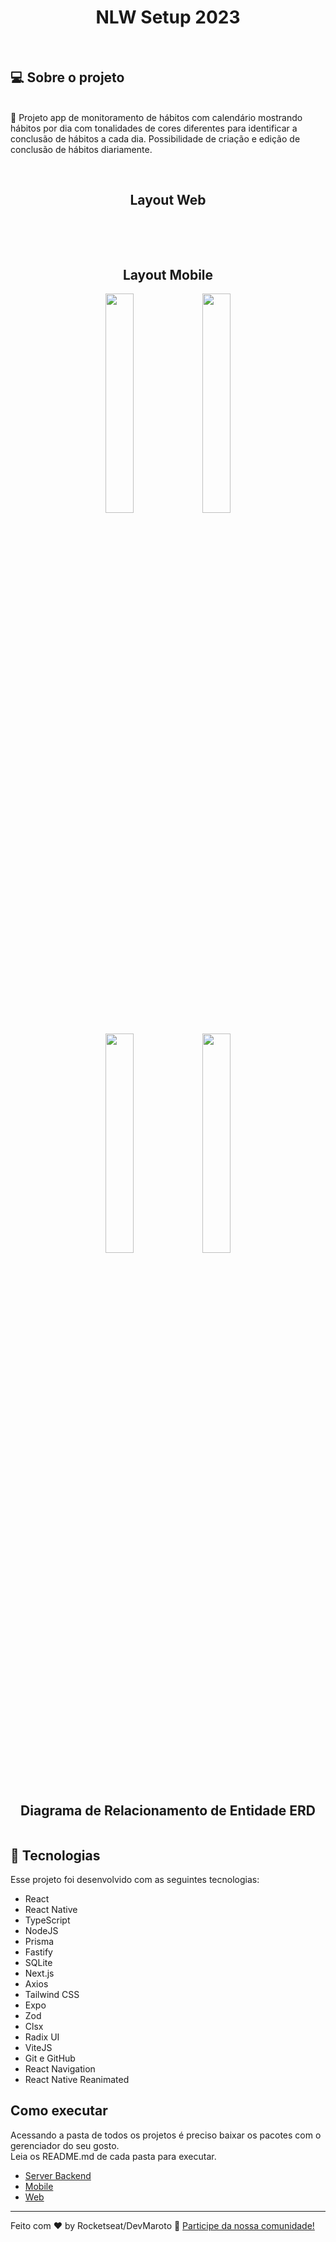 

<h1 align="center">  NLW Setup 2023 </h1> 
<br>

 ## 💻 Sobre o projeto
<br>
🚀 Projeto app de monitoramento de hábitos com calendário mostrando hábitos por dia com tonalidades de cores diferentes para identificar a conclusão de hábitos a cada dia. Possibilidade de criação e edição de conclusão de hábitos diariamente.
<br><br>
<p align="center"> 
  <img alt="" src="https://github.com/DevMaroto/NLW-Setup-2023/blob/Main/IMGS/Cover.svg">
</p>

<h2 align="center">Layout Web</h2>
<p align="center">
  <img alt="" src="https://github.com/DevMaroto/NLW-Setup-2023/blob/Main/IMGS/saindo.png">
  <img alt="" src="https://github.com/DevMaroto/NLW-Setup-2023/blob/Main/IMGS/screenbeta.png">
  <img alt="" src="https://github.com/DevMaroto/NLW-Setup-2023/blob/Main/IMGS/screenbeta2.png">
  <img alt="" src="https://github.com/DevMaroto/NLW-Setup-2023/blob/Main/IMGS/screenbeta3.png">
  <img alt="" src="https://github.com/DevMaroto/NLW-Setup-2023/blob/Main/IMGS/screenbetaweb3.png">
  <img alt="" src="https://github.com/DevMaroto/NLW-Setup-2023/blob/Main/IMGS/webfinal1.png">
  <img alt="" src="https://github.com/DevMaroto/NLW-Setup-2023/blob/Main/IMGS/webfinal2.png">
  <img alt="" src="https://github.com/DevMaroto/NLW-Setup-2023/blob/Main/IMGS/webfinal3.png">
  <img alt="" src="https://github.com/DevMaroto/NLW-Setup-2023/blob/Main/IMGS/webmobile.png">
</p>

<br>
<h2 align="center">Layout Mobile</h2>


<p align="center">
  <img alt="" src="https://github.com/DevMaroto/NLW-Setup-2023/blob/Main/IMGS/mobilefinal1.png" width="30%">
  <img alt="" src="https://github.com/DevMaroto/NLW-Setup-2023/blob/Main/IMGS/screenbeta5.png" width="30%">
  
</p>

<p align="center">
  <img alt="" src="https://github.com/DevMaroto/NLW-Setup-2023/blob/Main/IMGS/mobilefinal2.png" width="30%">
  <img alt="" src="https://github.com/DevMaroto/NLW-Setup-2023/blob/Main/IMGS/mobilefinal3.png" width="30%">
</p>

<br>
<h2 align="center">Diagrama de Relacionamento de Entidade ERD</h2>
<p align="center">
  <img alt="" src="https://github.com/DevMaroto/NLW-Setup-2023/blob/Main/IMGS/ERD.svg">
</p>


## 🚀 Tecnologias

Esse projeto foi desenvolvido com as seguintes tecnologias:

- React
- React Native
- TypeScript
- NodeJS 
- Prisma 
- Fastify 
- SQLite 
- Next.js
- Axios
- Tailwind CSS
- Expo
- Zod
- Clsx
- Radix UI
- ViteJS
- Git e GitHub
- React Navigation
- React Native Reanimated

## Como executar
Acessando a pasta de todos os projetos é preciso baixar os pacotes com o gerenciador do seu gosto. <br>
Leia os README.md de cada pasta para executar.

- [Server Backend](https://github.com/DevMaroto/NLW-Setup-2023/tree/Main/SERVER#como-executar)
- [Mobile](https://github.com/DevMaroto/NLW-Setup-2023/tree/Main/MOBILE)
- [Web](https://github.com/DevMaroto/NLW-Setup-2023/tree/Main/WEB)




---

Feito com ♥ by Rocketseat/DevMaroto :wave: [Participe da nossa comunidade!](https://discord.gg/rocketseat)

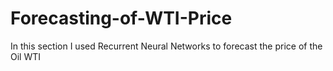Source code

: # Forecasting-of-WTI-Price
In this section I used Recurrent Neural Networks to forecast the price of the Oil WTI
---
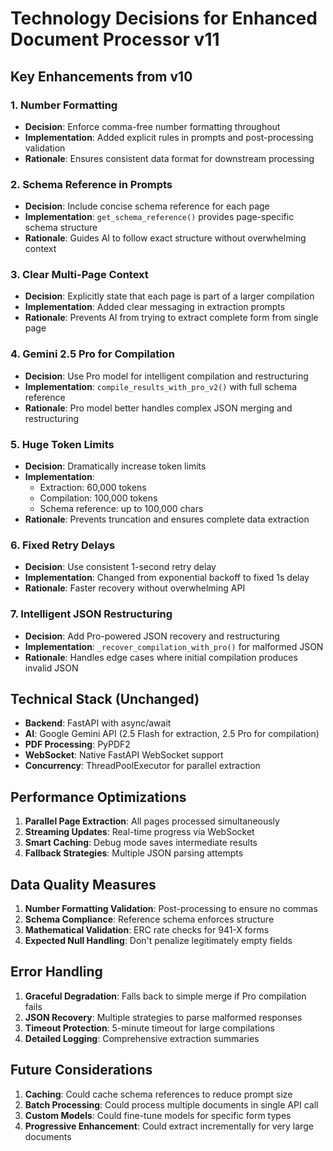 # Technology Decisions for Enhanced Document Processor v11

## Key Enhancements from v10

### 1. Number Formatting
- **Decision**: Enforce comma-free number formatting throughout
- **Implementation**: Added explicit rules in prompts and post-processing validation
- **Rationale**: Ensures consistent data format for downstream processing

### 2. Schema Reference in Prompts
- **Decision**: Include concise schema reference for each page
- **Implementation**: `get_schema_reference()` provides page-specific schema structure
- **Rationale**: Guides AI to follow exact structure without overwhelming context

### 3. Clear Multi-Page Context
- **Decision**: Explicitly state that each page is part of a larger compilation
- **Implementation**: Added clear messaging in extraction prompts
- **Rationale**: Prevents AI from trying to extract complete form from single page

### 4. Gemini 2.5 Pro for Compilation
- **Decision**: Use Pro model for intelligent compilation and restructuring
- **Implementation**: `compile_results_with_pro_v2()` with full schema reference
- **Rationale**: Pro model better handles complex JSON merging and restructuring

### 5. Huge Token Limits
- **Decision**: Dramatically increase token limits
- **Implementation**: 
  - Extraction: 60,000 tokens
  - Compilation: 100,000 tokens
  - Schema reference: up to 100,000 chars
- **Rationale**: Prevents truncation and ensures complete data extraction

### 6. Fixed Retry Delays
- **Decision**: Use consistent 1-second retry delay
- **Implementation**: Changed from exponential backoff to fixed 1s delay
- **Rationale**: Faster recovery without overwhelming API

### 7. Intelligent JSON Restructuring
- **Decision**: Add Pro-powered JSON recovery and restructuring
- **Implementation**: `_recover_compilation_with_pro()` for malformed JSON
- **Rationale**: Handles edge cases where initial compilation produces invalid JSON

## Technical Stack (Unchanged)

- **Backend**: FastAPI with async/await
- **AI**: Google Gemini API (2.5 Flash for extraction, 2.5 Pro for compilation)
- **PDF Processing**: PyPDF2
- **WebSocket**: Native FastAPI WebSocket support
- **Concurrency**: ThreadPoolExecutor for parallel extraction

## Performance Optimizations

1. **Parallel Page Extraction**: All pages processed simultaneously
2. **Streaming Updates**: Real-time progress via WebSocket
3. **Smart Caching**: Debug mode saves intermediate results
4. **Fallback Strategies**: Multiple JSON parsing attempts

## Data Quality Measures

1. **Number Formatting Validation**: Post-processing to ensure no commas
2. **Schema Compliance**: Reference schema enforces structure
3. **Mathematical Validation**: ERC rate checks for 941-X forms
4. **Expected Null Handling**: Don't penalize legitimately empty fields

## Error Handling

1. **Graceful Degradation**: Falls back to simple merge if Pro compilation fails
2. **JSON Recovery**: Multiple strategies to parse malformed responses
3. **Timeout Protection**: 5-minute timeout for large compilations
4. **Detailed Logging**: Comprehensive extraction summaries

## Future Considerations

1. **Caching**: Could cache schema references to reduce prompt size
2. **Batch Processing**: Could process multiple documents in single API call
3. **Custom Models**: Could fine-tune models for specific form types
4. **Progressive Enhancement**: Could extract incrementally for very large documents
==
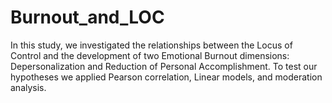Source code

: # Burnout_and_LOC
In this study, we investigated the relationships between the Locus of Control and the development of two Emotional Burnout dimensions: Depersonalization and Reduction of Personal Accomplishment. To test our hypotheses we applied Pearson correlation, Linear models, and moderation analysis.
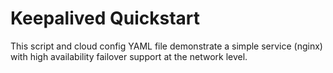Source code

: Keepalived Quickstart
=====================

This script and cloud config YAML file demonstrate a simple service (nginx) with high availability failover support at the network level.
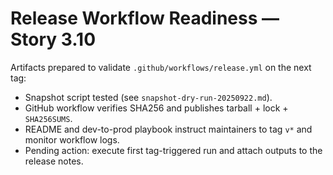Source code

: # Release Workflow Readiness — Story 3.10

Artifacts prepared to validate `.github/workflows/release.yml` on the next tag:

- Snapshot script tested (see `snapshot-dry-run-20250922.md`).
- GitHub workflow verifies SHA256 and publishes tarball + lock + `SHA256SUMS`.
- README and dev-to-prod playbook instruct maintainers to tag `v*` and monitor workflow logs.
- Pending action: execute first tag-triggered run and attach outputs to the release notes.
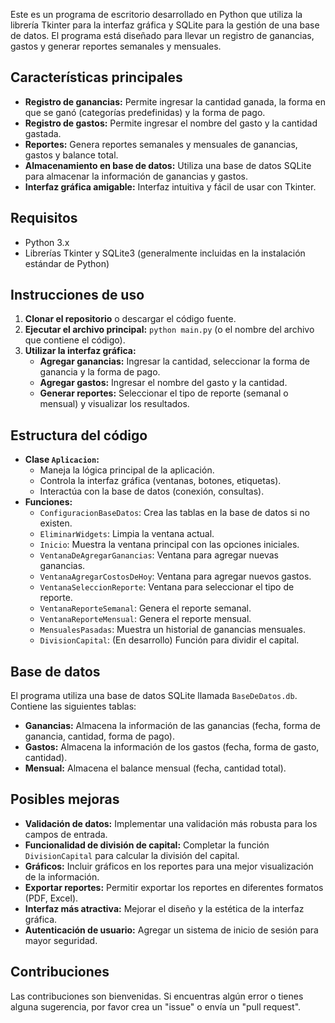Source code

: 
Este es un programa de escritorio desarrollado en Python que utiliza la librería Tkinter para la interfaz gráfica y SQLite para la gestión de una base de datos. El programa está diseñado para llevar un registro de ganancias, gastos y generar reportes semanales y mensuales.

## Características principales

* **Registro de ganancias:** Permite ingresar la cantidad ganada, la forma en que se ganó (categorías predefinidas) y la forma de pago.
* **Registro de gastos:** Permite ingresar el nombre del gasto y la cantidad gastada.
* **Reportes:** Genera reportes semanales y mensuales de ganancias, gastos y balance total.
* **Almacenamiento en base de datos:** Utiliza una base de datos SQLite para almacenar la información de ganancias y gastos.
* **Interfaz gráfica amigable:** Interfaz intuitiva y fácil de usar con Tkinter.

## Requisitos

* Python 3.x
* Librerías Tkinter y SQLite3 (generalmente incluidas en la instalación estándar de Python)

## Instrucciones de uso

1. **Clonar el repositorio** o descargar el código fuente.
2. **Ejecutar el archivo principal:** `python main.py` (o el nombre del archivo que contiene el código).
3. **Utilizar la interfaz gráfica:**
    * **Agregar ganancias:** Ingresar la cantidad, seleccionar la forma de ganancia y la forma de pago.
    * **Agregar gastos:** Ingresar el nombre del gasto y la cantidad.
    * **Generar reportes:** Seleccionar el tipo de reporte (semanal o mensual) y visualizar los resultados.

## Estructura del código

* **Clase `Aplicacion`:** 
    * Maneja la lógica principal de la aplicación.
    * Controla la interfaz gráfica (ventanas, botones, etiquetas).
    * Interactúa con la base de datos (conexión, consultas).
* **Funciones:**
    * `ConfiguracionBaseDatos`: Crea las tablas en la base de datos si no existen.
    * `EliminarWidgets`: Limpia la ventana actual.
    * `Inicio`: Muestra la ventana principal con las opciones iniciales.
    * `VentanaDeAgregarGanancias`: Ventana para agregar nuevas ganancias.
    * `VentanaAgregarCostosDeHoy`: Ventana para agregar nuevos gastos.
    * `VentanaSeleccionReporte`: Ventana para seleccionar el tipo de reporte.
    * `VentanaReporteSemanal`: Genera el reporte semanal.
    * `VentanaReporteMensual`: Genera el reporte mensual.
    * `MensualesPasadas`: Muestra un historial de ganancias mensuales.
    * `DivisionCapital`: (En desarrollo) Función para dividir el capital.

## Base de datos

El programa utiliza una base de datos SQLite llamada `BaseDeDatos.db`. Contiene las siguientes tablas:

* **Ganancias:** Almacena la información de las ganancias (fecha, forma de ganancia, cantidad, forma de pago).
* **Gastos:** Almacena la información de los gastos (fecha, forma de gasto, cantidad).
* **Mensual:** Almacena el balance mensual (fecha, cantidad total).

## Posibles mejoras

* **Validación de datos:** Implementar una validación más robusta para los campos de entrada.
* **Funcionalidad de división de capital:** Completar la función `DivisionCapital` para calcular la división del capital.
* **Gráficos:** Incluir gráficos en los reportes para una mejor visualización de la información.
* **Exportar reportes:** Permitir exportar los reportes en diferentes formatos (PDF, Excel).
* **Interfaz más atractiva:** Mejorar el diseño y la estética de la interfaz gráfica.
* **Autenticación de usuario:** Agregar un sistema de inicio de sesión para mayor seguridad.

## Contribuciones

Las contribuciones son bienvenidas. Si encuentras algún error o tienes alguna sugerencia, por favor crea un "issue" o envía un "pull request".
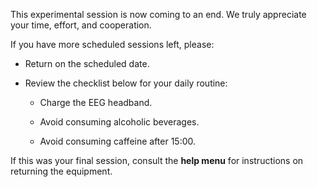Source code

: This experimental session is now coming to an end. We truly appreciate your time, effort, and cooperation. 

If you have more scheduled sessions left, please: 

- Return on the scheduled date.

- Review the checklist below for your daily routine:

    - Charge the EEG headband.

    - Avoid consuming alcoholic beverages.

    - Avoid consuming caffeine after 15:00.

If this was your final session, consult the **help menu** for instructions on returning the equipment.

TRY IT → For each line above that contains the word "models", make a copy.

REPLY TO THE EXERCISE →
3. **Custom Models**: Could fine-tune models for specific form types
In this study, we investigated the relationships between the Locus of Control and the development of two Emotional Burnout dimensions: Depersonalization and Reduction of Personal Accomplishment. To test our hypotheses we applied Pearson correlation, Linear models, and moderation analysis.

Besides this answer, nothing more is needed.